▸ **ACTIVITY**: Each line from the beginning of the entries below through the line that includes "There were four" must be returned exactly as given.

▸ **SOURCE DATA**:
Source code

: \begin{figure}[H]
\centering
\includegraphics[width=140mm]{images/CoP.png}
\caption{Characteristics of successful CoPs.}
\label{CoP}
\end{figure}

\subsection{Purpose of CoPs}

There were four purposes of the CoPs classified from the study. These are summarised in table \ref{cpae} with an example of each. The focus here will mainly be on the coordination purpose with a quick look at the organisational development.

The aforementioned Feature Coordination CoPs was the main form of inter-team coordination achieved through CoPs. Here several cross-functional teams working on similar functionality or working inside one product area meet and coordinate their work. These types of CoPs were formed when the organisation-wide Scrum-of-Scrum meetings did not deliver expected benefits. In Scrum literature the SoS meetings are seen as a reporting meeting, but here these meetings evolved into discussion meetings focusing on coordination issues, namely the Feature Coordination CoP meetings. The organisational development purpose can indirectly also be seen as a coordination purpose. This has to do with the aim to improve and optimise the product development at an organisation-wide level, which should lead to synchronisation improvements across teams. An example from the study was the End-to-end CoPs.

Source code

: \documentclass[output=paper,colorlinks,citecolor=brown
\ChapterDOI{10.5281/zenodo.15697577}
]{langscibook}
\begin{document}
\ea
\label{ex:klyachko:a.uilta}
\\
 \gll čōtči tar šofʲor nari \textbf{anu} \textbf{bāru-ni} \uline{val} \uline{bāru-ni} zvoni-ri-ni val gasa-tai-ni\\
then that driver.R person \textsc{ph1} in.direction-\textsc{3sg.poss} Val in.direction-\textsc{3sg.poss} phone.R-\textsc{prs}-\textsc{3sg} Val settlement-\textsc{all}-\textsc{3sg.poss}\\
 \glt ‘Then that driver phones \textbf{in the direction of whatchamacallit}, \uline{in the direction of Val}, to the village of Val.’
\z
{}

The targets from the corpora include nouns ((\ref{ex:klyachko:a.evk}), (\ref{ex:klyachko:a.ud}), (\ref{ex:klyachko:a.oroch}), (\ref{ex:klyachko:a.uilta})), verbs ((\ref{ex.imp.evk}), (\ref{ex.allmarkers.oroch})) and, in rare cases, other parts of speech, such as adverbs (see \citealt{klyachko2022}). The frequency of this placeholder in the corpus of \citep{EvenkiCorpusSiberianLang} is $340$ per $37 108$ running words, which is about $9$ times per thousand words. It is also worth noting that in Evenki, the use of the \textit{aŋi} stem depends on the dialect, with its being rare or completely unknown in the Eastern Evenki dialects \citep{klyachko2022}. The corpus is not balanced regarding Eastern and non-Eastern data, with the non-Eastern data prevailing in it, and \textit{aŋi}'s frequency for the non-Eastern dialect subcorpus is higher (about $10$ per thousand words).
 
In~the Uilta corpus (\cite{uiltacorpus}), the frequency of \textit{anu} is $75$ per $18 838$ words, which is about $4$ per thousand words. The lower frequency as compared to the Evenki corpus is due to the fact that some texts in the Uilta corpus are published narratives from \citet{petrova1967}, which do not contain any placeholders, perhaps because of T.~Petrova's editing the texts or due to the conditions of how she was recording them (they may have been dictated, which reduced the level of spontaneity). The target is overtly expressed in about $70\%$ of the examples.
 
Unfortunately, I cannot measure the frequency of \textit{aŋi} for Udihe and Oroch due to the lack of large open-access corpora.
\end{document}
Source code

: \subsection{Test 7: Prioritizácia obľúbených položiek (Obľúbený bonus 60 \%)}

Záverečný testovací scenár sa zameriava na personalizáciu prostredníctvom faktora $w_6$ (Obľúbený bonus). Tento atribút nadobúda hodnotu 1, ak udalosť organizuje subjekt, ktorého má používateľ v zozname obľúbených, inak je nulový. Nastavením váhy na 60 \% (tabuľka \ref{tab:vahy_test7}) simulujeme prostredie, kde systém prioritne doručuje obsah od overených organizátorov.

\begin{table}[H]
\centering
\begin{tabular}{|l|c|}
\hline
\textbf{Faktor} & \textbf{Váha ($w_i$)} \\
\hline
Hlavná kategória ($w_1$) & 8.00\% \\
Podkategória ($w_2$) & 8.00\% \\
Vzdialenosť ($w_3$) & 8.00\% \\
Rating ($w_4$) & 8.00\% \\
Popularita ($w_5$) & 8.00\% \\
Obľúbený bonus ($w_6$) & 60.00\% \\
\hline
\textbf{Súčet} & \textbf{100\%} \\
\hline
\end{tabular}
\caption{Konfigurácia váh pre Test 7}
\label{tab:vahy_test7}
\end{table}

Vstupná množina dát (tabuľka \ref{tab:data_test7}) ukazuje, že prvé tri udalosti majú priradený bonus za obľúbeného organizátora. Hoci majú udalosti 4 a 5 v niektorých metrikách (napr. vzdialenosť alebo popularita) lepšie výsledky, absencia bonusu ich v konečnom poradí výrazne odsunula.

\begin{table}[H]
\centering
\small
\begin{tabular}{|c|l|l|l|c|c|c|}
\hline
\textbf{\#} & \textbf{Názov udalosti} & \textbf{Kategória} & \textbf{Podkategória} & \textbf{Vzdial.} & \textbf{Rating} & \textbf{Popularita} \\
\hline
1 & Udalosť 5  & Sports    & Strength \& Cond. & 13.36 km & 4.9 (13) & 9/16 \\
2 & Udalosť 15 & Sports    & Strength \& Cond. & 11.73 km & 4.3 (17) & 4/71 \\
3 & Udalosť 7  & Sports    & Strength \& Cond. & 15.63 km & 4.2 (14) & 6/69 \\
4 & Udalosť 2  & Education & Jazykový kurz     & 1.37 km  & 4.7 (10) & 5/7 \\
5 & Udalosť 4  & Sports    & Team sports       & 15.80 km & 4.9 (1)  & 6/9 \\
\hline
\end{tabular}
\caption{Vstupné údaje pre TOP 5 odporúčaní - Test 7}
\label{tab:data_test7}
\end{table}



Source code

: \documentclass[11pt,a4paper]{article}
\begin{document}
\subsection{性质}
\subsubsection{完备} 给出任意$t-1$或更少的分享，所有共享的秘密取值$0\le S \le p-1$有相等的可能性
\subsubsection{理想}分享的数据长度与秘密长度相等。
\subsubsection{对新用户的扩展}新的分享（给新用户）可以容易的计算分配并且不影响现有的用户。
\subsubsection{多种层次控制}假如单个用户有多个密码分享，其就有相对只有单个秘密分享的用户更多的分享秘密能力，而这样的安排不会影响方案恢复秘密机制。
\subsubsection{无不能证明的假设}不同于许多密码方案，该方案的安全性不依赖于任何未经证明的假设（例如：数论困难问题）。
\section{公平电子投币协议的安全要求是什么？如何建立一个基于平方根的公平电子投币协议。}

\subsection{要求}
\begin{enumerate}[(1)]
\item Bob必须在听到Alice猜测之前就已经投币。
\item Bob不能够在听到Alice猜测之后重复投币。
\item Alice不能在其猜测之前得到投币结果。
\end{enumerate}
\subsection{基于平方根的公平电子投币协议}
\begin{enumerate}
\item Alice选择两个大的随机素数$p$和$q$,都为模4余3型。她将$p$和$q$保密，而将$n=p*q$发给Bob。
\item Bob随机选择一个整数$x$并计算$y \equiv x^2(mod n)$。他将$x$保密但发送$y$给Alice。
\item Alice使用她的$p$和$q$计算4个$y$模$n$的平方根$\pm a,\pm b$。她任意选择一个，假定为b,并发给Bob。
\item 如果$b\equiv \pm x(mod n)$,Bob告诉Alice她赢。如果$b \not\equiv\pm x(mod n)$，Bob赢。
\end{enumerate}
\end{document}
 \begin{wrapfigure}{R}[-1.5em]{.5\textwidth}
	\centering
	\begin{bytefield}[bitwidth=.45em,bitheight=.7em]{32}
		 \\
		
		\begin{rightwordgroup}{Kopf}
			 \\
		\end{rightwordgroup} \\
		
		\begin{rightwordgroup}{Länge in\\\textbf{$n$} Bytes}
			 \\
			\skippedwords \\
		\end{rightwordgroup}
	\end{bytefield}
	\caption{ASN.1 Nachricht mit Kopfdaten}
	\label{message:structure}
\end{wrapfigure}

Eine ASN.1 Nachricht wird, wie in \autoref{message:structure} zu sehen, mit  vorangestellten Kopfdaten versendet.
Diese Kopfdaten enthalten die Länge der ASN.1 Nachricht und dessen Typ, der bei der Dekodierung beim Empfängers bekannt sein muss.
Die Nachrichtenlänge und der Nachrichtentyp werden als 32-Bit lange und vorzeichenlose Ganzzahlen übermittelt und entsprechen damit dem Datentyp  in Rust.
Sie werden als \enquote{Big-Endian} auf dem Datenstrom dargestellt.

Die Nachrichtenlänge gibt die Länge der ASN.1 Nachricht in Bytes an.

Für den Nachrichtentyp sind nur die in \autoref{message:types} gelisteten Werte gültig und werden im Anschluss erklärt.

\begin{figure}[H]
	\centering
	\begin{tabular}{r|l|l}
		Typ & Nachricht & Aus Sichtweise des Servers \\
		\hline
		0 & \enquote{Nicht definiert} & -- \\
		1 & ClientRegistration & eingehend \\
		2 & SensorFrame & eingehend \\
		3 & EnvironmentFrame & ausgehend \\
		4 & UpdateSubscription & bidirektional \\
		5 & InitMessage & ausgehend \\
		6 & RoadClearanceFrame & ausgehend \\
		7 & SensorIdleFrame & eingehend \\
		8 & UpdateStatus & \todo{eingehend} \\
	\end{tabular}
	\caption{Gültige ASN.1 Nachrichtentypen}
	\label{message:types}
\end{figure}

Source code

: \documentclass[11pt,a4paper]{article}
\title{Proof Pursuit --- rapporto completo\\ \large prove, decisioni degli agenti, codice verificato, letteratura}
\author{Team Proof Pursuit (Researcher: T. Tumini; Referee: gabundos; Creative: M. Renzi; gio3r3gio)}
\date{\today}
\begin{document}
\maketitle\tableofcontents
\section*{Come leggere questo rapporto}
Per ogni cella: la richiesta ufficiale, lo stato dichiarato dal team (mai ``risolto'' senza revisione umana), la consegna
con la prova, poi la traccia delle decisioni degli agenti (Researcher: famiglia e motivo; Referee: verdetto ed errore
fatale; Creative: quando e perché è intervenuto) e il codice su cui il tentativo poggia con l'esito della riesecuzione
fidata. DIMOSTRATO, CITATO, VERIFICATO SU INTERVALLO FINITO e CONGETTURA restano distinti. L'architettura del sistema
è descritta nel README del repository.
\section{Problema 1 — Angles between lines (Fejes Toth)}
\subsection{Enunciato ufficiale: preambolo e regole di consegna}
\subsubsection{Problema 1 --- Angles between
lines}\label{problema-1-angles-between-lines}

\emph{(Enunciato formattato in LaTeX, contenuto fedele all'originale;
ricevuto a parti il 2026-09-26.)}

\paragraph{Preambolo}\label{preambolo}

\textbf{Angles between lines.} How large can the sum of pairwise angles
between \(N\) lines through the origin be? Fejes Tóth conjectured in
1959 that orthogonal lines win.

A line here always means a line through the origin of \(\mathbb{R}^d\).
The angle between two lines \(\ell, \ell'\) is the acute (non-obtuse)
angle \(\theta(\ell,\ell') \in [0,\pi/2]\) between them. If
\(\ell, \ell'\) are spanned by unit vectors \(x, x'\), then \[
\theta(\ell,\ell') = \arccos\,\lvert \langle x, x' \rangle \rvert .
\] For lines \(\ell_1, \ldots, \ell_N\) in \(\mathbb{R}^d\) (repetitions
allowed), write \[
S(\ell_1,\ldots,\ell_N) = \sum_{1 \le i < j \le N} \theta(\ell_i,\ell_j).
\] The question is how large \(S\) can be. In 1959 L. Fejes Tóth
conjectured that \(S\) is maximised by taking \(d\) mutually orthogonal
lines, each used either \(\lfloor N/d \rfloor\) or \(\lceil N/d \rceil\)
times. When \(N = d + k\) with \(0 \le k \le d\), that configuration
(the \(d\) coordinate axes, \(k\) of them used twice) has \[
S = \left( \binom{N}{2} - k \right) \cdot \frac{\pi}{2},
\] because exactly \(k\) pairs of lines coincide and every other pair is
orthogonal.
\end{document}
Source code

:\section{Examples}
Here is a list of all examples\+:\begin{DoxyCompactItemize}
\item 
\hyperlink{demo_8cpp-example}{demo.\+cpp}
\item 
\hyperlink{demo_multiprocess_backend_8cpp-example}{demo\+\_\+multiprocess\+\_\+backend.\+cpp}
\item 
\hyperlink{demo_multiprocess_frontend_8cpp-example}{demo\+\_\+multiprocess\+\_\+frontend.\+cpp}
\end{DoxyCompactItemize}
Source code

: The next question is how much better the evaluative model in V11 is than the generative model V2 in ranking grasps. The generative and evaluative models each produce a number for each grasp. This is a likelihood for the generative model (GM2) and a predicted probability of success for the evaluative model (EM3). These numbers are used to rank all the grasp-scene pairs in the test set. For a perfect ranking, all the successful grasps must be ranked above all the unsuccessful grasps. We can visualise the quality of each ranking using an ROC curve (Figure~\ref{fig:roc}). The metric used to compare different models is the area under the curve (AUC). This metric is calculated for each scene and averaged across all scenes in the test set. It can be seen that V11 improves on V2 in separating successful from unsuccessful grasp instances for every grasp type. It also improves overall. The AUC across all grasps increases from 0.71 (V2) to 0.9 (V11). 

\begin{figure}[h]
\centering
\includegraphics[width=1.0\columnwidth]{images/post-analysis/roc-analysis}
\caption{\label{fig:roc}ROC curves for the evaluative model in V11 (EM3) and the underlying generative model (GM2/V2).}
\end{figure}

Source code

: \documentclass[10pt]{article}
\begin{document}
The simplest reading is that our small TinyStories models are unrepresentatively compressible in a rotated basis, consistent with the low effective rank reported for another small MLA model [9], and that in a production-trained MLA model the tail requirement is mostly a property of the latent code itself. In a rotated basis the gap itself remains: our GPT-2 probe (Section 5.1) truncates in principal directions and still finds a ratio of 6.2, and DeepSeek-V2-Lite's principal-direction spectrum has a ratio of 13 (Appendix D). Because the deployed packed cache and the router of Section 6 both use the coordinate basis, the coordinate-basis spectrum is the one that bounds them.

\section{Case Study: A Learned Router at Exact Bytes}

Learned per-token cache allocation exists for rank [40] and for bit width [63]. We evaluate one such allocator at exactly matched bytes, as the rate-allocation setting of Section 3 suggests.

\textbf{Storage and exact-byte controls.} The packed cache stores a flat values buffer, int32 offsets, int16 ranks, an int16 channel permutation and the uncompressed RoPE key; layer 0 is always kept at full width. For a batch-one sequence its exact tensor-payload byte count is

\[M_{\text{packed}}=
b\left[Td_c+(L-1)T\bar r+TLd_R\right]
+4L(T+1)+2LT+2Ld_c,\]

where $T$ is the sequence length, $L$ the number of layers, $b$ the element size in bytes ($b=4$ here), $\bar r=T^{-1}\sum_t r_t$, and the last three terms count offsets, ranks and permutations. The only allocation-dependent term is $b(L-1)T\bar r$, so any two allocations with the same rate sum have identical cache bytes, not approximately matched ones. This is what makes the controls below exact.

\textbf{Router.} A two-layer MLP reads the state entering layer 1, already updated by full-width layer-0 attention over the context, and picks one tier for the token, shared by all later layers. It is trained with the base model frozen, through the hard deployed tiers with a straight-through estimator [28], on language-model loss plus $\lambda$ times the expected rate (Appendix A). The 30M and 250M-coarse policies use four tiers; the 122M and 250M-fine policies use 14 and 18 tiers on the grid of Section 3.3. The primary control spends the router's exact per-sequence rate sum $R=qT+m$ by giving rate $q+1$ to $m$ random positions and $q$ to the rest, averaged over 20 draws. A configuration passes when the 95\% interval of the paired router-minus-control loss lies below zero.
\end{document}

▸ **ANSWER FOR THIS EXERCISE**:
Source code

: \begin{figure}[H]
\centering
\includegraphics[width=140mm]{images/CoP.png}
\caption{Characteristics of successful CoPs.}
\label{CoP}
\end{figure}

\subsection{Purpose of CoPs}

There were four purposes of the CoPs classified from the study. These are summarised in table \ref{cpae} with an example of each. The focus here will mainly be on the coordination purpose with a quick look at the organisational development.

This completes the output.